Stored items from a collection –
:::::

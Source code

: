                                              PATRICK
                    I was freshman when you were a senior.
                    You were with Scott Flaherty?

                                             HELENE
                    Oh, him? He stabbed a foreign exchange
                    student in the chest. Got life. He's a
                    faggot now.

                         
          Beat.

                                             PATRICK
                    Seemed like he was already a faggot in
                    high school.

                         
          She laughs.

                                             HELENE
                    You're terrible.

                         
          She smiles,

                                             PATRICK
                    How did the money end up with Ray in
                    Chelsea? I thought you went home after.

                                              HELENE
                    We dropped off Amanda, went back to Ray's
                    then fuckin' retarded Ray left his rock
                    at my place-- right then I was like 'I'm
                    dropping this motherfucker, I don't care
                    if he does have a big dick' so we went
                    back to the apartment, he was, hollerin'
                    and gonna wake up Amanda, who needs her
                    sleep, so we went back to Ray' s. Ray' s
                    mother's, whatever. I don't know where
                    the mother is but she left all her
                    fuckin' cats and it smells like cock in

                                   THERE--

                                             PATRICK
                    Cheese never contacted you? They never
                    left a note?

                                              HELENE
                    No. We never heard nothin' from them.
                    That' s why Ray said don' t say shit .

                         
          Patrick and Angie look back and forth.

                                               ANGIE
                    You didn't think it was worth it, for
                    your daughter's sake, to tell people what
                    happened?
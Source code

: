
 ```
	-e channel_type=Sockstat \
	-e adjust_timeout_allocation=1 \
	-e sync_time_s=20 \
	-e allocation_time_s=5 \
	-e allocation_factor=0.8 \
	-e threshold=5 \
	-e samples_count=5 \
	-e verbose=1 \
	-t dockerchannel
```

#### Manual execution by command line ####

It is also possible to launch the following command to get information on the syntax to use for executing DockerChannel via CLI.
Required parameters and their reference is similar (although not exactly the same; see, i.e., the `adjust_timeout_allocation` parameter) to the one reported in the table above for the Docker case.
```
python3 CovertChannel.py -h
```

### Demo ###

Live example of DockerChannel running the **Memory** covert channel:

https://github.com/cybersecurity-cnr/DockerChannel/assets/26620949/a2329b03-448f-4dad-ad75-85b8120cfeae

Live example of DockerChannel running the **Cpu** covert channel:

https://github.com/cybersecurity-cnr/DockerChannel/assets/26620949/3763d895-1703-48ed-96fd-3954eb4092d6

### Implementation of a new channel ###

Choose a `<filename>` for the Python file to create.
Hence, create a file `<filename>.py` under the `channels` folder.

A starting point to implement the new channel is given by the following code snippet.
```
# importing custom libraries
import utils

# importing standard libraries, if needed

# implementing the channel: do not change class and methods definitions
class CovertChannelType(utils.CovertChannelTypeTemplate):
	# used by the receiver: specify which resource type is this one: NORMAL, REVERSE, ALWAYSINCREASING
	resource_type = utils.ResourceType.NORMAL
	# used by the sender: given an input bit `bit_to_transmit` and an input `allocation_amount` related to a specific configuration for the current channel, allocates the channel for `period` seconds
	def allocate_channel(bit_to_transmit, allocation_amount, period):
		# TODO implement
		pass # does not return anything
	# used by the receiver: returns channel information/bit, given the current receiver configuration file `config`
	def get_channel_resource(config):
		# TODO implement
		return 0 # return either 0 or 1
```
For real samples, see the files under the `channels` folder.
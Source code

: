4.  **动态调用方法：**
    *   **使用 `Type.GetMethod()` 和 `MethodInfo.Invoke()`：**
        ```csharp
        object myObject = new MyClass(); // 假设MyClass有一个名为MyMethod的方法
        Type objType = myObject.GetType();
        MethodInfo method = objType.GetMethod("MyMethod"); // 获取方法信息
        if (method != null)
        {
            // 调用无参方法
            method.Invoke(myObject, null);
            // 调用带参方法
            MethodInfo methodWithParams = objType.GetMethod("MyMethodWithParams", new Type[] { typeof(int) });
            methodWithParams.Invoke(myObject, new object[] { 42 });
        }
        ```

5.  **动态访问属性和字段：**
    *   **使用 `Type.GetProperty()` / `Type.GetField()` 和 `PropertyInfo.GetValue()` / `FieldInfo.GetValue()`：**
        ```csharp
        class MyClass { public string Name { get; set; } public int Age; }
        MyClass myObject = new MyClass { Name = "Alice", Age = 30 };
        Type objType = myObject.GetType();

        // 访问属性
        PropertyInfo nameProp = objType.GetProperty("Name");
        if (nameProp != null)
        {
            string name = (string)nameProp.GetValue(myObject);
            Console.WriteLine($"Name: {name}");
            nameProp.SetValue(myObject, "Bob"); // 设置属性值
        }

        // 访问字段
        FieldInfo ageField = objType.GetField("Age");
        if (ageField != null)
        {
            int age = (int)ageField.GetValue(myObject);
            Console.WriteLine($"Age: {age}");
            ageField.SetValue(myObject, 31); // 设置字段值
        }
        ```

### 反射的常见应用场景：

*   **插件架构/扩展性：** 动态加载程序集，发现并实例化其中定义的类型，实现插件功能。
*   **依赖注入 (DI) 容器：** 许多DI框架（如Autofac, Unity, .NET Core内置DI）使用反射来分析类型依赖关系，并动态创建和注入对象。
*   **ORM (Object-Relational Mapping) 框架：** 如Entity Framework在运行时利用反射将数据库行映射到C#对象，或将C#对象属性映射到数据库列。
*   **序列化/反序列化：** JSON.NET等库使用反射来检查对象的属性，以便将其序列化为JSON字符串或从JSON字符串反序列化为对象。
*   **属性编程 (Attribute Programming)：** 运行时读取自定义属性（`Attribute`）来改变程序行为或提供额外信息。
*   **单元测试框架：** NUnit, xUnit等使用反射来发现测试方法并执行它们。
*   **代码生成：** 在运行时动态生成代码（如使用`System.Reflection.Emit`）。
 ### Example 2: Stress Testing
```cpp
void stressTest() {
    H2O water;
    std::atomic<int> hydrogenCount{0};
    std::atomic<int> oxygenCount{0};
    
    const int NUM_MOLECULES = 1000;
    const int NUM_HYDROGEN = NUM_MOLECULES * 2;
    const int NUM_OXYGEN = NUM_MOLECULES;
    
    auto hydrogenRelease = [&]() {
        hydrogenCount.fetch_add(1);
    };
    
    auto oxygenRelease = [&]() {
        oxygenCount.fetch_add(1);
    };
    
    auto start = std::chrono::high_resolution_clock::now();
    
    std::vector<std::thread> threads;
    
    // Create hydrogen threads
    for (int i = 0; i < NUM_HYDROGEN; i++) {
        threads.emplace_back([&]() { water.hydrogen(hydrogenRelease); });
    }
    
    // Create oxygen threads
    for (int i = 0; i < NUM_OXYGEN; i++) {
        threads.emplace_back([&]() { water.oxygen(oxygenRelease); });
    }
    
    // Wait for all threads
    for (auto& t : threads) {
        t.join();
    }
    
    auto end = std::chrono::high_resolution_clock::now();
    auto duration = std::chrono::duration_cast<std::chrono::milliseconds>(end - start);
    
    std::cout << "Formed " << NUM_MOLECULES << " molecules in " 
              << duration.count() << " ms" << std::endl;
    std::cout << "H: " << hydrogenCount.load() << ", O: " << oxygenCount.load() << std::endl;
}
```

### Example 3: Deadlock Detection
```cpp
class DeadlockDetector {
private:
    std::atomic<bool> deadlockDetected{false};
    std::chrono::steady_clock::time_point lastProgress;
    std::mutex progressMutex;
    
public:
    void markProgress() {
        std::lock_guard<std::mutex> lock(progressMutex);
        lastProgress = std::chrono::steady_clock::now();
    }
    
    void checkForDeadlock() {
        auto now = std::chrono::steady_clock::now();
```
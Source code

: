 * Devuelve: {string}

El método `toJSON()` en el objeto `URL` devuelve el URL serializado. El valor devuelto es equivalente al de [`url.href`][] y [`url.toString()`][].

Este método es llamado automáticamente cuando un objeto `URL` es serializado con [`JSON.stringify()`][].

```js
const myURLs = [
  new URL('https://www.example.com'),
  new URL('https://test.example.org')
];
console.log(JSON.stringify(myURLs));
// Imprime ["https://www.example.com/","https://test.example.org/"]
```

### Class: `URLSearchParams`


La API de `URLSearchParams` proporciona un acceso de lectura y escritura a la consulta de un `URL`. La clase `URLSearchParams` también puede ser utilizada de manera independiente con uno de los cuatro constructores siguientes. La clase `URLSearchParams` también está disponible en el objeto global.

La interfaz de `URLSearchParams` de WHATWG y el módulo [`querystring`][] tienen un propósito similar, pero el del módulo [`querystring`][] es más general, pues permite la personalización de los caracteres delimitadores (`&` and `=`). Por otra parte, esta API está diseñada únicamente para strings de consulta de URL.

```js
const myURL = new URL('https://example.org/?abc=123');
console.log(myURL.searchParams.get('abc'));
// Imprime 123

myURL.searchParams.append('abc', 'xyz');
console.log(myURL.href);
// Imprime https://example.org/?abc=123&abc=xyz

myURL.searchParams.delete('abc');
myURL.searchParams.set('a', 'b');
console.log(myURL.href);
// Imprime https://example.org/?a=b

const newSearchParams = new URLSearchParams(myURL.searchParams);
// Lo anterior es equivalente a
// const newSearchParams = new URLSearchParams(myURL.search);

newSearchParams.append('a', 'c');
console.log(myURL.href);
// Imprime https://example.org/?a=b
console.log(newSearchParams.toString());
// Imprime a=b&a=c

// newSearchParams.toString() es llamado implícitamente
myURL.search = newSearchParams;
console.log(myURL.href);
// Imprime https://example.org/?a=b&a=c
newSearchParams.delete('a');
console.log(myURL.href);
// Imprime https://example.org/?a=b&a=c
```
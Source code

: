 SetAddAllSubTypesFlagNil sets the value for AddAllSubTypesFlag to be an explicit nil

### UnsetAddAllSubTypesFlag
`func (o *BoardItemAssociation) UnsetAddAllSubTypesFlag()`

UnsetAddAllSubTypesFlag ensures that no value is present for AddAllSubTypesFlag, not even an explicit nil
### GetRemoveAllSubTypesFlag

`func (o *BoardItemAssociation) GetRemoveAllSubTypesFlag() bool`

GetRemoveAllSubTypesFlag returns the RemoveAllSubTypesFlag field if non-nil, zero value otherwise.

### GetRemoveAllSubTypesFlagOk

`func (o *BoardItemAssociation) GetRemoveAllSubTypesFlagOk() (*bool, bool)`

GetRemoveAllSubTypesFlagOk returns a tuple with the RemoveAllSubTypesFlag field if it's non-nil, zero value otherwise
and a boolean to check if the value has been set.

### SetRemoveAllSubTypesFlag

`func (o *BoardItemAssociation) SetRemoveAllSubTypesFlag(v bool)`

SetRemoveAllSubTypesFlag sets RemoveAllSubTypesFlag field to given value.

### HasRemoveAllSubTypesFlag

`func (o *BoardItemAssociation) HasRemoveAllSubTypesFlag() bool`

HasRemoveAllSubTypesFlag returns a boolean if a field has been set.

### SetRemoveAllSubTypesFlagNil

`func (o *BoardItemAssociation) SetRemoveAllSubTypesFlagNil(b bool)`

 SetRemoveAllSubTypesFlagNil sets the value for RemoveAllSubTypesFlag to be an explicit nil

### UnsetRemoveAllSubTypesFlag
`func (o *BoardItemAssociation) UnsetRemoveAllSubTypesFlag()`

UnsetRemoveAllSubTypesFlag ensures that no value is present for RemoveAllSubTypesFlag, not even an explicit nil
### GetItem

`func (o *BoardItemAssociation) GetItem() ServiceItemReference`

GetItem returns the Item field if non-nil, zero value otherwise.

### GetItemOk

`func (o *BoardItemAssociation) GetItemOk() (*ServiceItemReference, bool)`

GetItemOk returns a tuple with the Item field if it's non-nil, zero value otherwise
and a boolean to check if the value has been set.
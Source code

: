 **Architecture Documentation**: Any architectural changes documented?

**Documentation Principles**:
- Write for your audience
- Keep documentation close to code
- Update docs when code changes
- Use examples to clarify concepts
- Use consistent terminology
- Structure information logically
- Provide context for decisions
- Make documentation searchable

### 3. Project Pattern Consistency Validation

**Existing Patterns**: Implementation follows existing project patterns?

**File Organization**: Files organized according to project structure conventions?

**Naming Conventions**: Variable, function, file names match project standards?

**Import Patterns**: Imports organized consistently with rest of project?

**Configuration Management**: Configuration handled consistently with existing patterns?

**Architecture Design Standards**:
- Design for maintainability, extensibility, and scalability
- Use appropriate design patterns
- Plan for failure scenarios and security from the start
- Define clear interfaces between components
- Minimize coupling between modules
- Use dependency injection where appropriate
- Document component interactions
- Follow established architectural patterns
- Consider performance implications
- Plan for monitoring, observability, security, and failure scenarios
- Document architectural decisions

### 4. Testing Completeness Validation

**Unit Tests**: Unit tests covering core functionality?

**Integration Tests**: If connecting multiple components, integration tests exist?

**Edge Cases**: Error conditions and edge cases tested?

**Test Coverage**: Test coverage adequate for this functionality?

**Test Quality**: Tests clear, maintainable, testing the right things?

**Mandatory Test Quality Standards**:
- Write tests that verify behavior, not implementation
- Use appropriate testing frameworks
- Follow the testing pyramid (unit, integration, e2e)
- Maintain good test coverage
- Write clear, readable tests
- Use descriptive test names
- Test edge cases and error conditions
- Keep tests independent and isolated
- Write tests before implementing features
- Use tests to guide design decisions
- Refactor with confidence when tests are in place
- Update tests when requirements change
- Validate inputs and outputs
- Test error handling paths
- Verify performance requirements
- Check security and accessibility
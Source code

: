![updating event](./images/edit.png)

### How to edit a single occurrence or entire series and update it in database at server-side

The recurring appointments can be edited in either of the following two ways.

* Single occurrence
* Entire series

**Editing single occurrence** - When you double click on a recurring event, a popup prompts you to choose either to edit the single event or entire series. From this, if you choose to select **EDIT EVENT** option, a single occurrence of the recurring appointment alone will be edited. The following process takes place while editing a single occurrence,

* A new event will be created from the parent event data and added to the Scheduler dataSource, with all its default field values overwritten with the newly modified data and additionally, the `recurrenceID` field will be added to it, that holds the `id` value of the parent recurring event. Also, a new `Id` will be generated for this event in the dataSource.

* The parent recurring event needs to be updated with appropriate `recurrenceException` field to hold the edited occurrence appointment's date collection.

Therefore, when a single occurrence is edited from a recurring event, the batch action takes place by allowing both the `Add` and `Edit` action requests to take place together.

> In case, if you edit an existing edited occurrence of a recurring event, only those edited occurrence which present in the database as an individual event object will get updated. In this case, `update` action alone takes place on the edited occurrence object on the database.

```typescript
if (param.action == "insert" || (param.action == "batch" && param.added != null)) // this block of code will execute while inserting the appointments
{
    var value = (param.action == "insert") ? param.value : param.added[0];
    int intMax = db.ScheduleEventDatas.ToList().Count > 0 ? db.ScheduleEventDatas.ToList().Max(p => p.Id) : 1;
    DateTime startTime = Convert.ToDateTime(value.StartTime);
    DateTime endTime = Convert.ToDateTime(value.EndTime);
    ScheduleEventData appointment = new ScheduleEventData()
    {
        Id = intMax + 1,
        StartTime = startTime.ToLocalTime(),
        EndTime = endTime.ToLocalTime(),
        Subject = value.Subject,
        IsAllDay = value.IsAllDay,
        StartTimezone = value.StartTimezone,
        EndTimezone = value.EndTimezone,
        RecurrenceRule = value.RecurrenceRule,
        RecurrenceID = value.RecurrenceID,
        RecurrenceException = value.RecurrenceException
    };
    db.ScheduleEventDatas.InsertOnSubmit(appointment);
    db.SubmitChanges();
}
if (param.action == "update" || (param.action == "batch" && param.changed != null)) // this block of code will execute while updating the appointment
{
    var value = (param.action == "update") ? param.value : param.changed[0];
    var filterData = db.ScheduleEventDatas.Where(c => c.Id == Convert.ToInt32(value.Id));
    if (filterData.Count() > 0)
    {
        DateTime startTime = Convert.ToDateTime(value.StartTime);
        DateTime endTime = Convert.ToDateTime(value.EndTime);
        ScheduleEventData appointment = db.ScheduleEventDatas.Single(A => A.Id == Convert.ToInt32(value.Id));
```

:::::

What to work on – Line count for "utils": report how many lines in the data above include it, with no other words.

The answer – 3